### [Activity]
Word for word, restate all of the data shown below.

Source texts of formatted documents
################

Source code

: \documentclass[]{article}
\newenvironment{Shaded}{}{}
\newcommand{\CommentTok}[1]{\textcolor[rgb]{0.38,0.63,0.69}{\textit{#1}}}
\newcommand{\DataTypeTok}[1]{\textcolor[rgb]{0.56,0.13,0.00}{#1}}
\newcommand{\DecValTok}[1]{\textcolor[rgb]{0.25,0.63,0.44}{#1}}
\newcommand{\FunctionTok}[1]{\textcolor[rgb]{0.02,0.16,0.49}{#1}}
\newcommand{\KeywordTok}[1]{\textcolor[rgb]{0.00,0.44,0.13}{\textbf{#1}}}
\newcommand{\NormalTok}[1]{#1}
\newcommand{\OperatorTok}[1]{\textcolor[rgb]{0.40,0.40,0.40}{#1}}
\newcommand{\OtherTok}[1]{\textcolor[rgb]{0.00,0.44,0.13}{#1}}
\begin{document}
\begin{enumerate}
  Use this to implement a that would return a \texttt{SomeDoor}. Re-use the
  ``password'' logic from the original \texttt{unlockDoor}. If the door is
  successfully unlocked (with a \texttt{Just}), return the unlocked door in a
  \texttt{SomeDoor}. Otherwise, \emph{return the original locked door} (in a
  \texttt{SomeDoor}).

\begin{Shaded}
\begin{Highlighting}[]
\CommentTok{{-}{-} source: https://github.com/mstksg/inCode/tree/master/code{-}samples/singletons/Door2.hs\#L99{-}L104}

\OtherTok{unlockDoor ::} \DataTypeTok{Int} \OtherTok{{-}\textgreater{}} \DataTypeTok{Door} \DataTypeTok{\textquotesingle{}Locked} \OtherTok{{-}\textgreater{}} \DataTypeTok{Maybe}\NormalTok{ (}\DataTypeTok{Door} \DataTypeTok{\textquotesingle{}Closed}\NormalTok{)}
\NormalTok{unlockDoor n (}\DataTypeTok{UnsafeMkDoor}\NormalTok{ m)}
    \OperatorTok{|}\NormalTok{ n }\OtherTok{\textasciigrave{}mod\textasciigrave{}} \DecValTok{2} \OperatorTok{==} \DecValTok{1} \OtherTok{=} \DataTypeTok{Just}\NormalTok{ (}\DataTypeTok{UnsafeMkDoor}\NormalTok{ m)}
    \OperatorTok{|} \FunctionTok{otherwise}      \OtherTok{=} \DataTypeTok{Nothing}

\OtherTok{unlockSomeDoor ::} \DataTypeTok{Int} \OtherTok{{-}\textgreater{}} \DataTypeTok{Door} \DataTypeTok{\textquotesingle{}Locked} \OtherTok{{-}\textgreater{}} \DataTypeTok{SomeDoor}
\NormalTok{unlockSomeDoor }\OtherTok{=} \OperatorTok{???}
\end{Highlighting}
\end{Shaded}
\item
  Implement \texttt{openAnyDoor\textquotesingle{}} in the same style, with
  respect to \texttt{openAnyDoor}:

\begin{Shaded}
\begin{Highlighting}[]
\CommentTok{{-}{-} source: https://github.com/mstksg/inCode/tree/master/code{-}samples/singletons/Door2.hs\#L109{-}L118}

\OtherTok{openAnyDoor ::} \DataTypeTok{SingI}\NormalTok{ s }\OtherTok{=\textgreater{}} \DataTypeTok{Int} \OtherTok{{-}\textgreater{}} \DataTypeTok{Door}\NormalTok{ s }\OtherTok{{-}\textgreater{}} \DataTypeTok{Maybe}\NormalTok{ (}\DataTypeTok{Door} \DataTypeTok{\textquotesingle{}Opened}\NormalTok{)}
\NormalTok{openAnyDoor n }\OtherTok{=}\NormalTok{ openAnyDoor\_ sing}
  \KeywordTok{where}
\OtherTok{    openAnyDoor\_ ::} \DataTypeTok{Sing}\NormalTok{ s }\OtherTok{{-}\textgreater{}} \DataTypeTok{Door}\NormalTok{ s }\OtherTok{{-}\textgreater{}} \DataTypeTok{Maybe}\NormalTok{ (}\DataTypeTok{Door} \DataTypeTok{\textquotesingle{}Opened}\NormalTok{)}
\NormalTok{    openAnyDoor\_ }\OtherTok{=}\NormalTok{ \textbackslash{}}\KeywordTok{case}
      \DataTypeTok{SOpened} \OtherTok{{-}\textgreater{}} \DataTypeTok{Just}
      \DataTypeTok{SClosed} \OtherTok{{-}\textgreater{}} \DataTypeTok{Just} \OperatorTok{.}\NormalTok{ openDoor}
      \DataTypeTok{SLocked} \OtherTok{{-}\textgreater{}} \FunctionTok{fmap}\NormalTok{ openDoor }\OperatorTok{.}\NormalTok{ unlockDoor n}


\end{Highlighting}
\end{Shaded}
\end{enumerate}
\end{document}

################

### [Response]
Source code

: \documentclass[]{article}
\newenvironment{Shaded}{}{}
\newcommand{\CommentTok}[1]{\textcolor[rgb]{0.38,0.63,0.69}{\textit{#1}}}
\newcommand{\DataTypeTok}[1]{\textcolor[rgb]{0.56,0.13,0.00}{#1}}
\newcommand{\DecValTok}[1]{\textcolor[rgb]{0.25,0.63,0.44}{#1}}
\newcommand{\FunctionTok}[1]{\textcolor[rgb]{0.02,0.16,0.49}{#1}}
\newcommand{\KeywordTok}[1]{\textcolor[rgb]{0.00,0.44,0.13}{\textbf{#1}}}
\newcommand{\NormalTok}[1]{#1}
\newcommand{\OperatorTok}[1]{\textcolor[rgb]{0.40,0.40,0.40}{#1}}
\newcommand{\OtherTok}[1]{\textcolor[rgb]{0.00,0.44,0.13}{#1}}
\begin{document}
\begin{enumerate}
  Use this to implement a that would return a \texttt{SomeDoor}. Re-use the
  ``password'' logic from the original \texttt{unlockDoor}. If the door is
  successfully unlocked (with a \texttt{Just}), return the unlocked door in a
  \texttt{SomeDoor}. Otherwise, \emph{return the original locked door} (in a
  \texttt{SomeDoor}).

\begin{Shaded}
\begin{Highlighting}[]
\CommentTok{{-}{-} source: https://github.com/mstksg/inCode/tree/master/code{-}samples/singletons/Door2.hs\#L99{-}L104}

\OtherTok{unlockDoor ::} \DataTypeTok{Int} \OtherTok{{-}\textgreater{}} \DataTypeTok{Door} \DataTypeTok{\textquotesingle{}Locked} \OtherTok{{-}\textgreater{}} \DataTypeTok{Maybe}\NormalTok{ (}\DataTypeTok{Door} \DataTypeTok{\textquotesingle{}Closed}\NormalTok{)}
\NormalTok{unlockDoor n (}\DataTypeTok{UnsafeMkDoor}\NormalTok{ m)}
    \OperatorTok{|}\NormalTok{ n }\OtherTok{\textasciigrave{}mod\textasciigrave{}} \DecValTok{2} \OperatorTok{==} \DecValTok{1} \OtherTok{=} \DataTypeTok{Just}\NormalTok{ (}\DataTypeTok{UnsafeMkDoor}\NormalTok{ m)}
    \OperatorTok{|} \FunctionTok{otherwise}      \OtherTok{=} \DataTypeTok{Nothing}

\OtherTok{unlockSomeDoor ::} \DataTypeTok{Int} \OtherTok{{-}\textgreater{}} \DataTypeTok{Door} \DataTypeTok{\textquotesingle{}Locked} \OtherTok{{-}\textgreater{}} \DataTypeTok{SomeDoor}
\NormalTok{unlockSomeDoor }\OtherTok{=} \OperatorTok{???}
\end{Highlighting}
\end{Shaded}
\item
  Implement \texttt{openAnyDoor\textquotesingle{}} in the same style, with
  respect to \texttt{openAnyDoor}:

\begin{Shaded}
\begin{Highlighting}[]
\CommentTok{{-}{-} source: https://github.com/mstksg/inCode/tree/master/code{-}samples/singletons/Door2.hs\#L109{-}L118}

\OtherTok{openAnyDoor ::} \DataTypeTok{SingI}\NormalTok{ s }\OtherTok{=\textgreater{}} \DataTypeTok{Int} \OtherTok{{-}\textgreater{}} \DataTypeTok{Door}\NormalTok{ s }\OtherTok{{-}\textgreater{}} \DataTypeTok{Maybe}\NormalTok{ (}\DataTypeTok{Door} \DataTypeTok{\textquotesingle{}Opened}\NormalTok{)}
\NormalTok{openAnyDoor n }\OtherTok{=}\NormalTok{ openAnyDoor\_ sing}
  \KeywordTok{where}
\OtherTok{    openAnyDoor\_ ::} \DataTypeTok{Sing}\NormalTok{ s }\OtherTok{{-}\textgreater{}} \DataTypeTok{Door}\NormalTok{ s }\OtherTok{{-}\textgreater{}} \DataTypeTok{Maybe}\NormalTok{ (}\DataTypeTok{Door} \DataTypeTok{\textquotesingle{}Opened}\NormalTok{)}
\NormalTok{    openAnyDoor\_ }\OtherTok{=}\NormalTok{ \textbackslash{}}\KeywordTok{case}
      \DataTypeTok{SOpened} \OtherTok{{-}\textgreater{}} \DataTypeTok{Just}
      \DataTypeTok{SClosed} \OtherTok{{-}\textgreater{}} \DataTypeTok{Just} \OperatorTok{.}\NormalTok{ openDoor}
      \DataTypeTok{SLocked} \OtherTok{{-}\textgreater{}} \FunctionTok{fmap}\NormalTok{ openDoor }\OperatorTok{.}\NormalTok{ unlockDoor n}


\end{Highlighting}
\end{Shaded}
\end{enumerate}
\end{document}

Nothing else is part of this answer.